I found it in my hometown public library in Louisville, Kentucky. For the next three days I seldom put the book down. Here was the friend I had been seeking in all the wrong places. Alas, he had left this world twenty years earlier. But those eyes assured me that time, space, and death itself could not keep his love from reaching me.

What to do next? I wrote to his organization and waited three agonizing months for a pallid institutional reply, offering me nothing more than I had already. Utterly discouraged, I left Kentucky to live with friends in North Carolina.

On their coffee table, to my surprise, again I saw those eyes looking at me from their copy of Autobiography of a Yogi. Next to it was a small book: The Road Ahead, by Swami Kriyananda. On the back cover it mentioned Ananda, a community dedicated to Yogananda’s teachings.

“I must go there,” I decided. I emptied my bank account into my
pocket—all of about thirty dollars—and within a week I was hitchhiking to California.

A short way into the journey a fierce migraine headache descended on me. Sitting in the passenger seat of some stranger’s car, I could barely distinguish light from dark. My eyes felt anchored to my skull, unable to move left or right. I sank into a torpor of pain. When the driver let me out somewhere in Boulder, Colorado, I managed to find a small park, and crawled into a shady spot to wait out the pain. I couldn’t think or plan beyond that moment. I could barely articulate a prayer for help.

Time was confused, but perhaps it was the next day when I sensed kindly energy around me and vague human shapes and voices. My next memory is lying on a couch in some suburban home, a young couple hovering nearby. The man handed me a fruit drink, and the woman placed her hand on my forehead. Instantly, the pain vanished, and my vision and mind returned to normal.

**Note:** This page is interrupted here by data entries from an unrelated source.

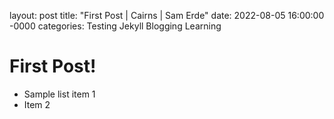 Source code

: layout: post
title: "First Post | Cairns | Sam Erde"
date: 2022-08-05 16:00:00 -0000
categories: Testing Jekyll Blogging Learning

# First Post!

- Sample list item 1
- Item 2
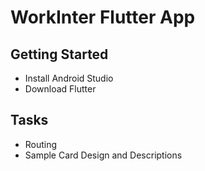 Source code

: # WorkInter Flutter App

## Getting Started
- Install Android Studio
- Download Flutter

## Tasks
- Routing
- Sample Card Design and Descriptions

“How did you learn to do that?” I asked.

“From Yogananda,” she said simply.

I was weak, but functional, so they took me to I-25. The first car that stopped delivered me to my sister’s home in Pueblo, where I was able to rest and recuperate before continuing on to Ananda.

I had done my best—and when my best wasn’t enough, Master had reached out to me, through his angels, to move me the next step home to him.